Alright, since people are now going way back to their youth, I'll chime in now...

Shovelling snow (with a SHOVEL)
Picking strawberries (made a whole $1 for every 8 quarts picked)
Cutting & trimming grass (push mower and hand trimmers)
McDonald's
Landscaping (laying sod mostly)
Store clerk (24 hr. gas bar)
Electrical Supply store delivery guy (boss was a drunk & sleeping with the secretary)
Construction General Labourer
Security Guard
TSE Trading Floor File Clerk
TSE Trading Floor Input Operator
TSE Trading Services Rep
TSE Trading Services Team Leader
TSE Trading Services Manager
Financial Engineer (E*TRADE)
TSE Trading Services Manager (again!)
Project Manager (Transamerica Life)

and finally... A happy and contented Deck Builder and business owner! :thumbup:


----------



## specwood (Sep 5, 2005)

High school:
Gas station attendant
Convenience store cashier
Lifeguard
Landscaper
Carpenter
Warehouse worker

College:
Millwork apprentice
Carpenter
Box/container designer
Carpenter
Exhibit/cabinet builder
Carpenter

Graduate:
Carpenter
Construction sales rep
Carpenter
Insurance claims adjuster
Carpenter
Business owner/Carpenter


----------



## rspainhower (Sep 22, 2005)

@ 16 worked inventory at a wrecking yard (that lasted a month), then a Janitor for a year. @17 started as a grunt for a master tile setter, progressed to apprentice, and then to decent setter.

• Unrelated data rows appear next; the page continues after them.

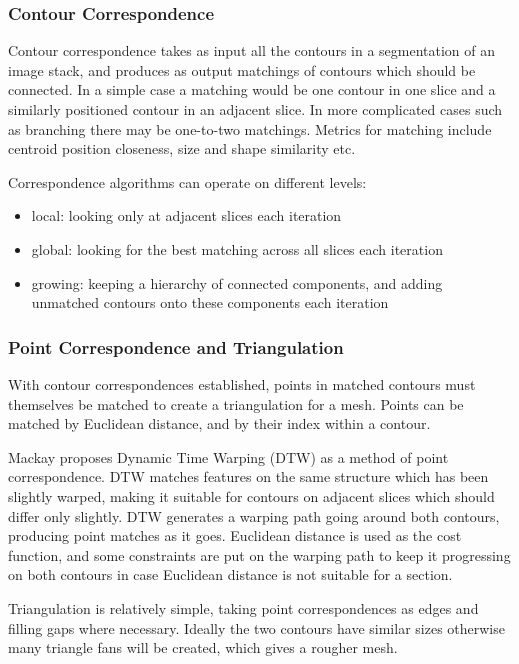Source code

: \documentclass[11pt]{article}
\begin{document}
\subsubsection{Contour Correspondence}

Contour correspondence takes as input all the contours in a segmentation of an image stack, and produces as output matchings of contours which should be connected. In a simple case a matching would be one contour in one slice and a similarly positioned contour in an adjacent slice. In more complicated cases such as branching there may be one-to-two matchings. Metrics for matching include centroid position closeness, size and shape similarity etc.

Correspondence algorithms can operate on different levels:
\begin{itemize}
\item local: looking only at adjacent slices each iteration
\item global: looking for the best matching across all slices each iteration
\item growing: keeping a hierarchy of connected components, and adding unmatched contours onto these components each iteration
\end{itemize}

\subsubsection{Point Correspondence and Triangulation}

With contour correspondences established, points in matched contours must themselves be matched to create a triangulation for a mesh. Points can be matched by Euclidean distance, and by their index within a contour. 

Mackay \cite{mackay2019robust} proposes Dynamic Time Warping (DTW) as a method of point correspondence. DTW matches features on the same structure which has been slightly warped, making it suitable for contours on adjacent slices which should differ only slightly. DTW generates a warping path going around both contours, producing point matches as it goes. Euclidean distance is used as the cost function, and some constraints are put on the warping path to keep it progressing on both contours in case Euclidean distance is not suitable for a section.

Triangulation is relatively simple, taking point correspondences as edges and filling gaps where necessary. Ideally the two contours have similar sizes otherwise many triangle fans will be created, which gives a rougher mesh.
\end{document}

He got out so I went to ITT Technical and got a Degree in computer network systems, while in college I was a meter reader for my local city power service. After college got a job in IT Department for a Credit Union, Hated it, So I went back into Tile for a flooring store my brother was working for. Worked there for a year and was struggling so I got a job in the IT Division of Utah State Government. And I do Tile on the side working for myself.


----------